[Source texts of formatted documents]

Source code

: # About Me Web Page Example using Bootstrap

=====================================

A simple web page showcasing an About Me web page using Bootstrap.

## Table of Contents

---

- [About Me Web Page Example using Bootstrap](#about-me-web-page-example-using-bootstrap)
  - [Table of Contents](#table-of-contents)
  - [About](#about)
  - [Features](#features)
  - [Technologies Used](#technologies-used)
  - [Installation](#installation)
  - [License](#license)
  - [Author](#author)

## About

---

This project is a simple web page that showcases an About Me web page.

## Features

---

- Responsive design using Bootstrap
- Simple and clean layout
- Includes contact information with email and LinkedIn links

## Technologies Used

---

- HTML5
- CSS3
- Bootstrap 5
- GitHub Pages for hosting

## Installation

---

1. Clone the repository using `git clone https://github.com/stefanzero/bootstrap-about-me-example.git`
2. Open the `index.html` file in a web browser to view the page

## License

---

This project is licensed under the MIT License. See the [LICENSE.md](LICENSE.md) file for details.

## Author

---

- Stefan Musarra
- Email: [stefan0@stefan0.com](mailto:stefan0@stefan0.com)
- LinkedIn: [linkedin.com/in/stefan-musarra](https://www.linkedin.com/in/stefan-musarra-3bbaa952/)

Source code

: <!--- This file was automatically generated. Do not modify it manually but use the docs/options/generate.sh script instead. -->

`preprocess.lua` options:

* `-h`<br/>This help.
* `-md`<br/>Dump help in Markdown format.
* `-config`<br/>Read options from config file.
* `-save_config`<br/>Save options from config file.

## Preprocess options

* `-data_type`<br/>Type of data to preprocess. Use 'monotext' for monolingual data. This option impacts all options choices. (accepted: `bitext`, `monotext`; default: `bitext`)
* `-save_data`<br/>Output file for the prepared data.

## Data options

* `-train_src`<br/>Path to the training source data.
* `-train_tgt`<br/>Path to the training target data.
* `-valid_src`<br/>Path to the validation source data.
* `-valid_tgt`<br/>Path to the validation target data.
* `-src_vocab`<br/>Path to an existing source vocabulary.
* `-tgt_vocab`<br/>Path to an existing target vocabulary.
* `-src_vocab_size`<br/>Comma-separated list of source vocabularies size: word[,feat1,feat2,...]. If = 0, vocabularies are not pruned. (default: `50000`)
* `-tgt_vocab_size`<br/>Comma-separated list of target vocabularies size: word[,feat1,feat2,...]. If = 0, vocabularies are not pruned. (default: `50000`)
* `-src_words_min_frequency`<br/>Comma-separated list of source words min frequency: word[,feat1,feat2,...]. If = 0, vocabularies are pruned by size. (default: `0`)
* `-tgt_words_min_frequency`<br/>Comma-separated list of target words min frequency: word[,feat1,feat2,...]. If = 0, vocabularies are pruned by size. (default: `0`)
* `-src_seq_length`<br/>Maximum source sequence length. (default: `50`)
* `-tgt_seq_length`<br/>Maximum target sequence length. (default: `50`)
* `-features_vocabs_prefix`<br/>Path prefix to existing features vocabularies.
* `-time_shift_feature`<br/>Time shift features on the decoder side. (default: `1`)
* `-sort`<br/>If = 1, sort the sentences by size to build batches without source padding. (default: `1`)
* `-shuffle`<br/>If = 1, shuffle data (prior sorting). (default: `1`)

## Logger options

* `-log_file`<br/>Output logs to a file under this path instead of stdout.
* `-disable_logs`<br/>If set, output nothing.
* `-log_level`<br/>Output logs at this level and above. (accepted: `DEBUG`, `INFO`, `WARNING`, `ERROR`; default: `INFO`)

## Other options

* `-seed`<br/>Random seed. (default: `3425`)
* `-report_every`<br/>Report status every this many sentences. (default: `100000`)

---

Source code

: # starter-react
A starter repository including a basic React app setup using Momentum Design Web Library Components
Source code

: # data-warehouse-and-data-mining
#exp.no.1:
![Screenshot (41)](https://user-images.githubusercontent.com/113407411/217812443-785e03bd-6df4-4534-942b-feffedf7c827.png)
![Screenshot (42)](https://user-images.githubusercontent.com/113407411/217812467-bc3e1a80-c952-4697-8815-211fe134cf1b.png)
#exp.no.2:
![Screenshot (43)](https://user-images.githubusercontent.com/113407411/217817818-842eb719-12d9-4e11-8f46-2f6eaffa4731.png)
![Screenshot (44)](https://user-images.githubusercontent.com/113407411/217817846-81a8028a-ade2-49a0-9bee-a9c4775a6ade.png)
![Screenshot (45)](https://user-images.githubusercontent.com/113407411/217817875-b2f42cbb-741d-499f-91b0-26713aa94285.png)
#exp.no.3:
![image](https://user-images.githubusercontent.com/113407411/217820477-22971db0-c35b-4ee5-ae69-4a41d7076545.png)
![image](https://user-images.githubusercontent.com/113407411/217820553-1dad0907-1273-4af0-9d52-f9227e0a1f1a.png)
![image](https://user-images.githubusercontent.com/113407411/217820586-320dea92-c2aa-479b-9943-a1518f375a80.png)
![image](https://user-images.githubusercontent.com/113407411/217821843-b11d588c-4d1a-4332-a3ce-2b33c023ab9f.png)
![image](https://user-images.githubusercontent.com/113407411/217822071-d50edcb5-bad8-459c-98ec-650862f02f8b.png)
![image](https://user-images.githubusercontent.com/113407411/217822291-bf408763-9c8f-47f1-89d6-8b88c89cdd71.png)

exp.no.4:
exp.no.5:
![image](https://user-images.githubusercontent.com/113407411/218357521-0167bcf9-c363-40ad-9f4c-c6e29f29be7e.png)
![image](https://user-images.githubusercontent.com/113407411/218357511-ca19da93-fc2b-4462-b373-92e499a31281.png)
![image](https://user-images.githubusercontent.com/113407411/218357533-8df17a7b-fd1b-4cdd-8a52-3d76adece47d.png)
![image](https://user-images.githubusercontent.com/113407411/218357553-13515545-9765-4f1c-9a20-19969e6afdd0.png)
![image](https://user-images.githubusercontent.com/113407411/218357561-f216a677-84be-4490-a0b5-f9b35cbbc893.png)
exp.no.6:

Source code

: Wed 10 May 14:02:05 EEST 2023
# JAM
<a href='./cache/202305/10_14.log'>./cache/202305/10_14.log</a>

# [Task requirements]
Counting only lines that contain "Screenshot", what is the total for the entries above? Give the number alone.

# [Answer area]
5